Tetrahydroberberine blocks ATP-sensitive potassium channels in dopamine neurons acutely-dissociated from rat substantia nigra pars compacta.

Tetrahydroberberine (THB) exhibits neuroprotective effects but its targets and underlying mechanisms are largely unknown. Emerging evidence indicates that ATP-sensitive potassium (K(ATP)) channels in the substantia nigra pars compacta (SNc) promote Parkinson disease (PD) pathogenesis, thus blocking K(ATP) channels may protect neurons against neuronal degeneration. In the present study, we tested a hypothesis that THB blocks K(ATP) channels in dopaminergic (DA) neurons acutely dissociated from rat SNc. Using perforated patch-clamp recording in current-clamp mode, the functional K(ATP) channels can be opened by persistent perfusion of rotenone, an inhibitor of complex I of the mitochondrial respiratory chain. Bath-application of THB reversibly blocks opened K(ATP) channels in a concentration-dependent manner, which is comparable to a classical K(ATP) channel blocker, Tol. Compared to THB analogs, l-stepholidine (l-SPD) or l-tetrahydropalmatine (l-THP), THB exhibits more profound blockade in K(ATP) channels.

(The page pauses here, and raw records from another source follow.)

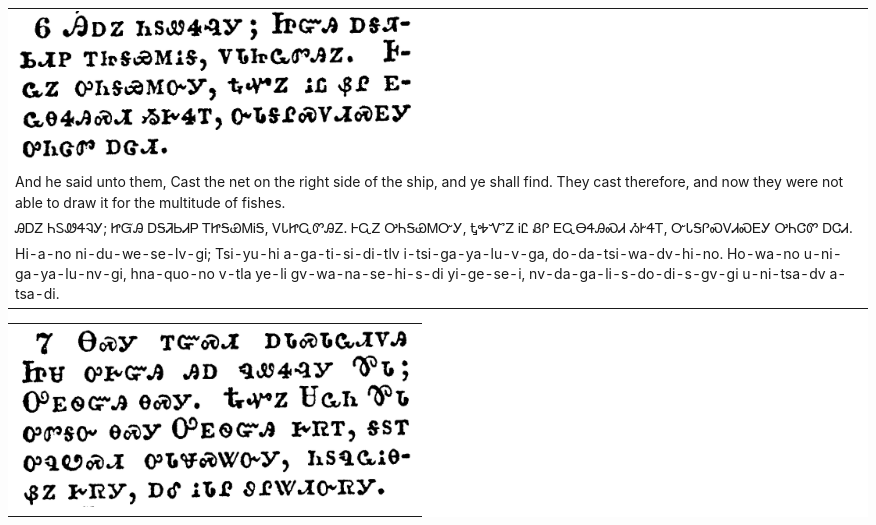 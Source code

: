<table>
<tbody>
<tr class="odd">
<td><a href="042106.png"><img src="042106.png" width="400" /></a></td>
</tr>
<tr class="even">
<td>And he said unto them, Cast the net on the right side of the ship, and ye shall find. They cast therefore, and now they were not able to draw it for the multitude of fishes.</td>
</tr>
<tr class="odd">
<td>ᎯᎠᏃ ᏂᏚᏪᏎᎸᎩ; ᏥᏳᎯ ᎠᎦᏘᏏᏗᏢ ᎢᏥᎦᏯᎷᎥᎦ, ᏙᏓᏥᏩᏛᎯᏃ. ᎰᏩᏃ ᎤᏂᎦᏯᎷᏅᎩ, ᎿᎭᏉᏃ ᎥᏝ ᏰᎵ ᎬᏩᎾᏎᎯᏍᏗ ᏱᎨᏎᎢ, ᏅᏓᎦᎵᏍᏙᏗᏍᎬᎩ ᎤᏂᏣᏛ ᎠᏣᏗ.</td>
</tr>
<tr class="even">
<td>Hi-a-no ni-du-we-se-lv-gi; Tsi-yu-hi a-ga-ti-si-di-tlv i-tsi-ga-ya-lu-v-ga, do-da-tsi-wa-dv-hi-no. Ho-wa-no u-ni-ga-ya-lu-nv-gi, hna-quo-no v-tla ye-li gv-wa-na-se-hi-s-di yi-ge-se-i, nv-da-ga-li-s-do-di-s-gv-gi u-ni-tsa-dv a-tsa-di.</td>
</tr>
</tbody>
</table>

<table>
<tbody>
<tr class="odd">
<td><a href="042107.png"><img src="042107.png" width="400" /></a></td>
</tr>
<tr class="even"> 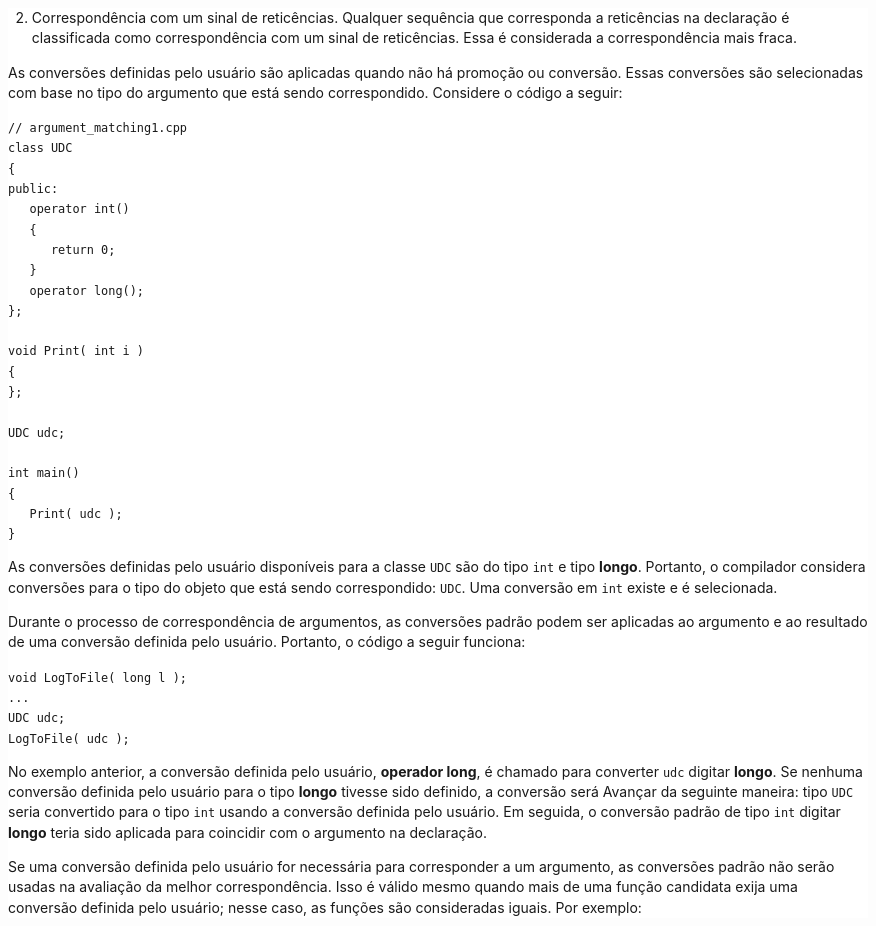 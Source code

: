 2.  Correspondência com um sinal de reticências. Qualquer sequência que corresponda a reticências na declaração é classificada como correspondência com um sinal de reticências. Essa é considerada a correspondência mais fraca.  
  
 As conversões definidas pelo usuário são aplicadas quando não há promoção ou conversão. Essas conversões são selecionadas com base no tipo do argumento que está sendo correspondido. Considere o código a seguir:  
  
```  
// argument_matching1.cpp  
class UDC  
{  
public:  
   operator int()  
   {  
      return 0;  
   }  
   operator long();  
};  
  
void Print( int i )  
{  
};  
  
UDC udc;  
  
int main()  
{  
   Print( udc );  
}  
```  
  
 As conversões definidas pelo usuário disponíveis para a classe `UDC` são do tipo `int` e tipo **longo**. Portanto, o compilador considera conversões para o tipo do objeto que está sendo correspondido: `UDC`. Uma conversão em `int` existe e é selecionada.  
  
 Durante o processo de correspondência de argumentos, as conversões padrão podem ser aplicadas ao argumento e ao resultado de uma conversão definida pelo usuário. Portanto, o código a seguir funciona:  
  
```  
void LogToFile( long l );  
...  
UDC udc;  
LogToFile( udc );  
```  
  
 No exemplo anterior, a conversão definida pelo usuário, **operador long**, é chamado para converter `udc` digitar **longo**. Se nenhuma conversão definida pelo usuário para o tipo **longo** tivesse sido definido, a conversão será Avançar da seguinte maneira: tipo `UDC` seria convertido para o tipo `int` usando a conversão definida pelo usuário. Em seguida, o conversão padrão de tipo `int` digitar **longo** teria sido aplicada para coincidir com o argumento na declaração.  
  
 Se uma conversão definida pelo usuário for necessária para corresponder a um argumento, as conversões padrão não serão usadas na avaliação da melhor correspondência. Isso é válido mesmo quando mais de uma função candidata exija uma conversão definida pelo usuário; nesse caso, as funções são consideradas iguais. Por exemplo:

In addition, exposure of THB alone to the recorded neuron increases action potential firing, and THB also restores rotenone-induced membrane hyperpolarization in the presence of dopamine D2 receptor antagonist (sulpiride), suggesting that THB exhibits an excitatory effect on SNc DA neurons through the block of K(ATP) channels. Collectively, the blockade of neuronal K(ATP) channels by THB in SNc DA neurons is a novel pharmacological mechanism of THB, which may contribute to its neuroprotective effects in PD.